The root of Peucedanum praeruptorum Dunn is a traditional Chinese medicine commonly used to treat asthma in China. (±)-praeruptorin A (PA) is the most abundant constituent of P. praeruptorum Dunn, the effects of which on asthma were investigated using a murine model of allergic airway disease. BALB/c mice were sensitized and challenged by ovalbumin to induce airway inflammation. PA was administered intragastrically before every OVA challenge. Airway responsiveness was measured by a lung function analysis system. The number of total leukocytes in bronchoalveolar lavage fluid was counted using a hemocytometer, and differential cell counts were determined using Diff-Quick-stained smears. Histopathology of lung tissue was analyzed by hematoxylin–eosin and Congo red staining. Levels of inflammatory mediators in bronchoalveolar lavage fluid and immunoglobulins in serum were measured by enzyme-linked immunosorbent assay. The expression of pulmonary eotaxin was detected by immunohistochemistry and reverse transcription polymerase chain reaction.
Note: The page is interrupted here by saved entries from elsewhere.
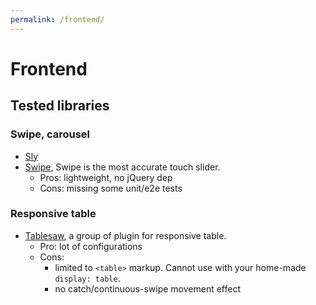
 ```yaml
---
permalink: /frontend/
---
```


# Frontend

## Tested libraries

### Swipe, carousel

- [Sly](http://darsa.in/sly/)
- [Swipe](https://github.com/thebird/Swipe), Swipe is the most accurate touch slider. 
    - Pros: lightweight, no jQuery dep
    - Cons: missing some unit/e2e tests

### Responsive table

- [Tablesaw](https://github.com/filamentgroup/tablesaw), a group of plugin for responsive table.
    - Pro: lot of configurations
    - Cons: 
        - limited to ```<table>``` markup. Cannot use with your home-made ```display: table```.
        - no catch/continuous-swipe movement effect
The activation of NF-κB was evaluated by electrophoretic mobility shift assay and western blot analysis. Compared with model group, PA significantly reduced airway hyperresponsiveness and airway eosinophilic inflammation, improved pathologic lesion of the lungs, reduced levels of interleukin (IL)-4, IL-5, IL-13 and LTC4 in bronchoalveolar lavage fluid and immunoglobulin (Ig) E in serum, and inhibited eotaxin protein and mRNA expression, IκBα degradation, NF-κB nuclear translocation, NF-κB DNA-binding activity and RelA/p65 phosphorylation in lung, which suggested that PA can significantly suppress OVA-induced airway inflammation and airway hyperresponsiveness in mice, showing great therapeutic potential for the treatment of allergic asthma.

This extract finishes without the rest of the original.